As a kid, I always thought of an heirloom as a piece of furniture that my mom would pass down to Terri, my kid sister, like a Hope Chest or a bedroom set. Today, I think we all understand it’s anything worthy of being passed on from one generation to the next.
In the case of heirloom plants, the fruit they bear has remained unchanged for hundreds of years. A farmer in some part of the world valued what the plant was producing enough to keep replanting it and saving the seeds, yet it largely remained a family or regional secret.
Heirloom seeds were unearthed as people traveled the world and began to appreciate the unique characteristics of the vegetables and fruits they produced. They were ignored for the most part by commercial growers, since heirloom varieties don’t usually equate to the easiest to grow or highest yields.
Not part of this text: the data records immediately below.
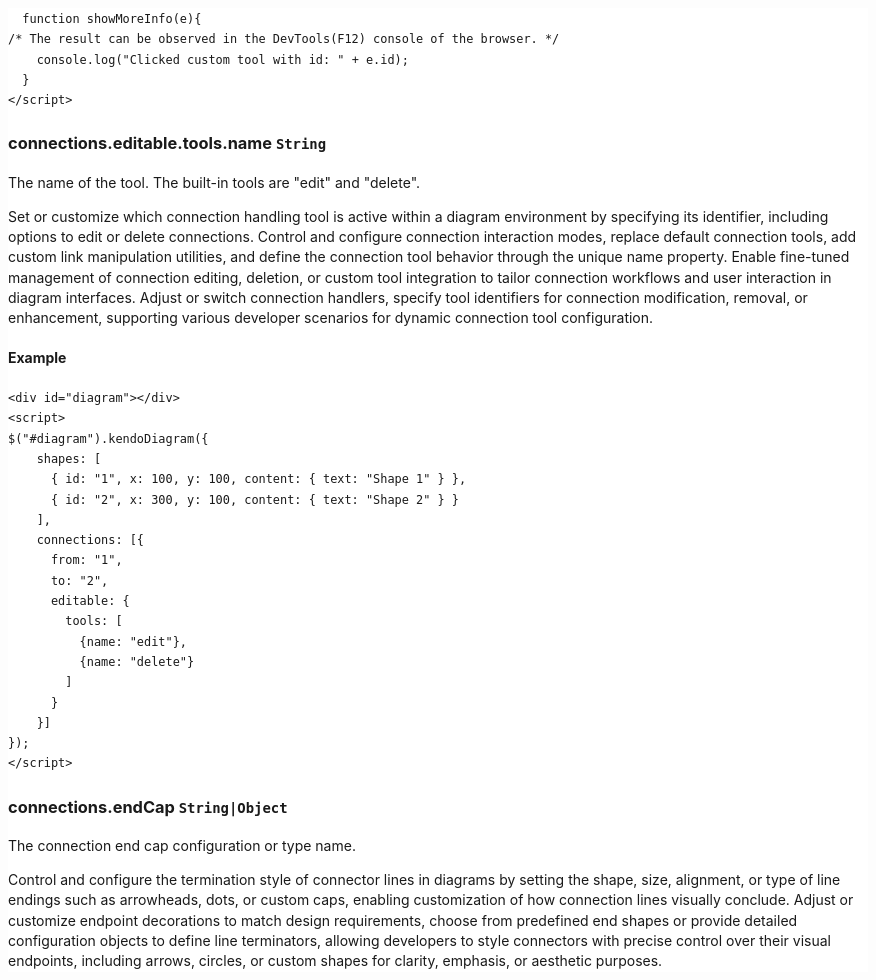       function showMoreInfo(e){
	/* The result can be observed in the DevTools(F12) console of the browser. */
        console.log("Clicked custom tool with id: " + e.id);
      }
    </script>

### connections.editable.tools.name `String`

The name of the tool. The built-in tools are "edit" and "delete".


<div class="meta-api-description">
Set or customize which connection handling tool is active within a diagram environment by specifying its identifier, including options to edit or delete connections. Control and configure connection interaction modes, replace default connection tools, add custom link manipulation utilities, and define the connection tool behavior through the unique name property. Enable fine-tuned management of connection editing, deletion, or custom tool integration to tailor connection workflows and user interaction in diagram interfaces. Adjust or switch connection handlers, specify tool identifiers for connection modification, removal, or enhancement, supporting various developer scenarios for dynamic connection tool configuration.
</div>

#### Example

    <div id="diagram"></div>
    <script>
    $("#diagram").kendoDiagram({
        shapes: [
          { id: "1", x: 100, y: 100, content: { text: "Shape 1" } },
          { id: "2", x: 300, y: 100, content: { text: "Shape 2" } }
        ],
        connections: [{
          from: "1",
          to: "2",
          editable: {
            tools: [
              {name: "edit"},
              {name: "delete"}
            ]
          }
        }]
    });
    </script>

### connections.endCap `String|Object`

The connection end cap configuration or type name.


<div class="meta-api-description">
Control and configure the termination style of connector lines in diagrams by setting the shape, size, alignment, or type of line endings such as arrowheads, dots, or custom caps, enabling customization of how connection lines visually conclude. Adjust or customize endpoint decorations to match design requirements, choose from predefined end shapes or provide detailed configuration objects to define line terminators, allowing developers to style connectors with precise control over their visual endpoints, including arrows, circles, or custom shapes for clarity, emphasis, or aesthetic purposes.
</div>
However, because they produced such a flavorful product, heirlooms weren’t ignored by chefs; rather, they were treasured in the same way you would treasure your great-great-great grandmother’s dresser.
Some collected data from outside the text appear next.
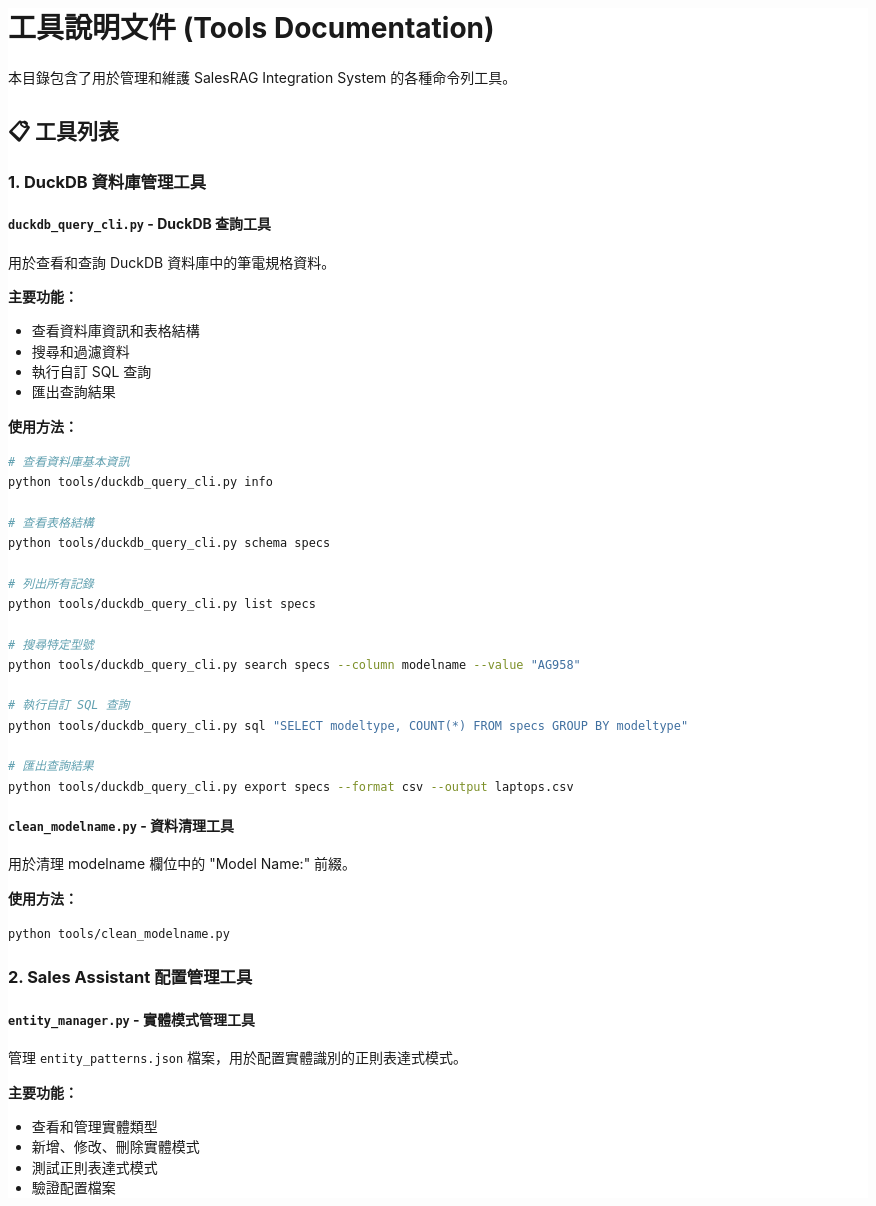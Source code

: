 # 工具說明文件 (Tools Documentation)

本目錄包含了用於管理和維護 SalesRAG Integration System 的各種命令列工具。

## 📋 工具列表

### 1. DuckDB 資料庫管理工具

#### `duckdb_query_cli.py` - DuckDB 查詢工具
用於查看和查詢 DuckDB 資料庫中的筆電規格資料。

**主要功能：**
- 查看資料庫資訊和表格結構
- 搜尋和過濾資料
- 執行自訂 SQL 查詢
- 匯出查詢結果

**使用方法：**
```bash
# 查看資料庫基本資訊
python tools/duckdb_query_cli.py info

# 查看表格結構
python tools/duckdb_query_cli.py schema specs

# 列出所有記錄
python tools/duckdb_query_cli.py list specs

# 搜尋特定型號
python tools/duckdb_query_cli.py search specs --column modelname --value "AG958"

# 執行自訂 SQL 查詢
python tools/duckdb_query_cli.py sql "SELECT modeltype, COUNT(*) FROM specs GROUP BY modeltype"

# 匯出查詢結果
python tools/duckdb_query_cli.py export specs --format csv --output laptops.csv
```

#### `clean_modelname.py` - 資料清理工具
用於清理 modelname 欄位中的 "Model Name:" 前綴。

**使用方法：**
```bash
python tools/clean_modelname.py
```

### 2. Sales Assistant 配置管理工具

#### `entity_manager.py` - 實體模式管理工具
管理 `entity_patterns.json` 檔案，用於配置實體識別的正則表達式模式。

**主要功能：**
- 查看和管理實體類型
- 新增、修改、刪除實體模式
- 測試正則表達式模式
- 驗證配置檔案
When someone bites into one of our heirloom tomatoes, for example, it’s easy to understand why the seeds have been passed down for generations. I always carry a hankie to give ‘em so they can catch the juice running down their chin. And the grin I get after tasting a tomato with so much flavor is something I truly treasure.
It is our honor at The Chef’s Garden to preserve about 80 different varieties of heirloom tomatoes. Remember to eat your heirloom veggies!